If damage is in the sex cells, then the mistake can be passed down to the next generations.
How DNA works.
DNA can be damaged in other ways:
Mutagens = can harm DNA by physical & chemical agents.
Physical agents = x-rays (high energy) & UV radiation.
Chemical agents = asbestos & cigarette smoke chemicals.
How DNA works.
Substitution of a base in DNA- example:
GAA = glutamic acid
(3 bases) = (1 amino acid)
Mistake: GTA = valine
-This 1 mistake can cause a disease: Sickle Cell Anemia.
-Sickle Cell Anemia = disease that causes red blood cells to change shape (sickle shape); RBC’s get stuck in blood vessels because of the shape.
-This causes dangerous & painful clots in the body.
How DNA works.
Genetic Counseling:
Example: Sickle Cell Anemia: child only inherits the disease from a defective gene in both parents.

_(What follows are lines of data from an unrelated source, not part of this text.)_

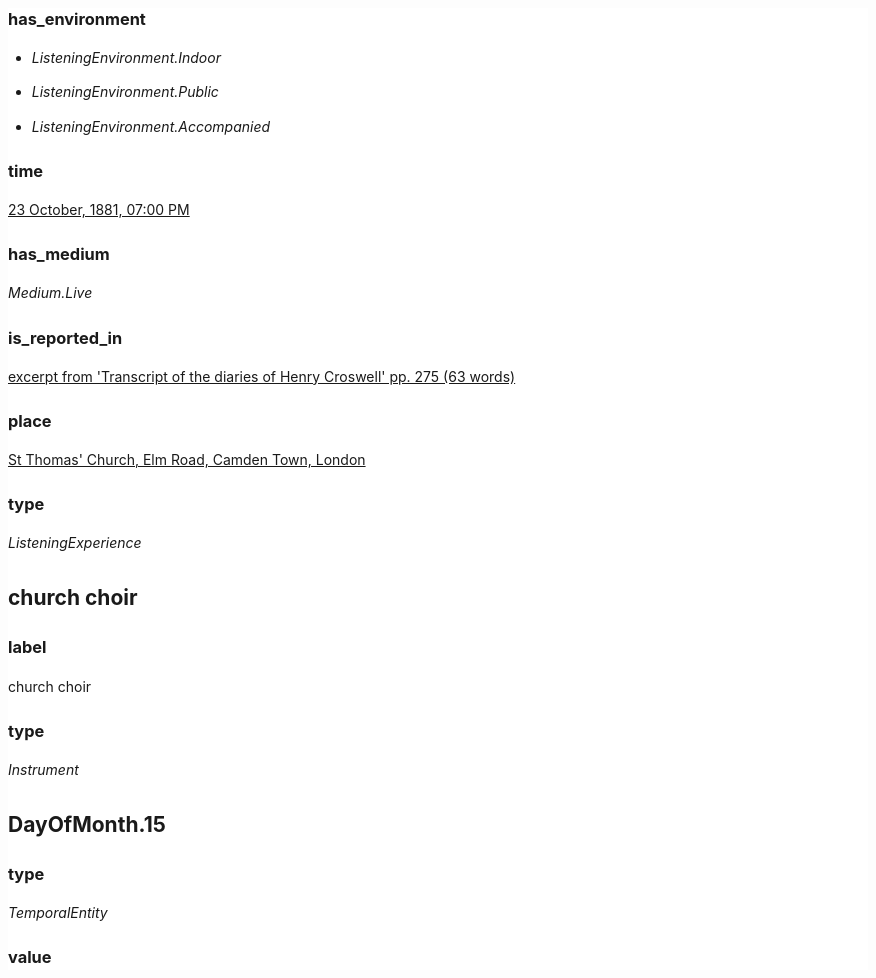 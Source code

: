 ### has_environment

 - *ListeningEnvironment.Indoor*

 - *ListeningEnvironment.Public*

 - *ListeningEnvironment.Accompanied*

### time


[23 October, 1881, 07:00 PM](#23-October-1881-07-00-PM)

### has_medium


*Medium.Live*

### is_reported_in


[excerpt from 'Transcript of the diaries of Henry Croswell' pp. 275 (63 words)](#excerpt-from-'Transcript-of-the-diaries-of-Henry-Croswell'-pp.-275-(63-words))

### place


[St Thomas' Church, Elm Road, Camden Town, London](#St-Thomas'-Church-Elm-Road-Camden-Town-London)

### type


*ListeningExperience*

## church choir

### label


church choir

### type


*Instrument*

## DayOfMonth.15

### type


*TemporalEntity*

### value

Parents can get genetic counseling: information about their genetic history is analyzed to see if their children will have any diseases.
Pedigrees are used.
Pedigree: tool used for tracing a trait through generations of a family.
Applied Genetics
Selective Breeding = organisms with desirable characteristics are mated together.
Designer genes:
Genetic engineering: scientists transfer genes from 1 organism to another.
Genetic engineering used for:
1. manufacture proteins.
2. repair damaged genes.
3. identify individuals who carry a disease for a certain disease.
Applied Genetics
Living Factories:
When genes from 1 organism are put into another using genetic engineering, & the resulting DNA is called recombinant DNA.
Recombinant DNA is used to treat diseases.
Example: Diabetes-
Some people who are diabetic need insulin.
Scientists inject a normal human insulin gene into the DNA of certain bacteria.
Bactria become insulin factories: making huge amount of insulin.
Scientists take insulin created by these bacteria & use it for medicine.
Applied Genetics
DNA Fingerprints:
Each person’s DNA is unique.
In lab, DNA fragments are separated from each other by size.
Patterns of fingerprints are compared.
If patterns match = match of DNA.
Can be used to identify guilty suspects in court cases.
Applied Genetics
Human Genome Project:
A project by a team of scientists to create a map that shows the location & the whole human DNA sequence in all of genes.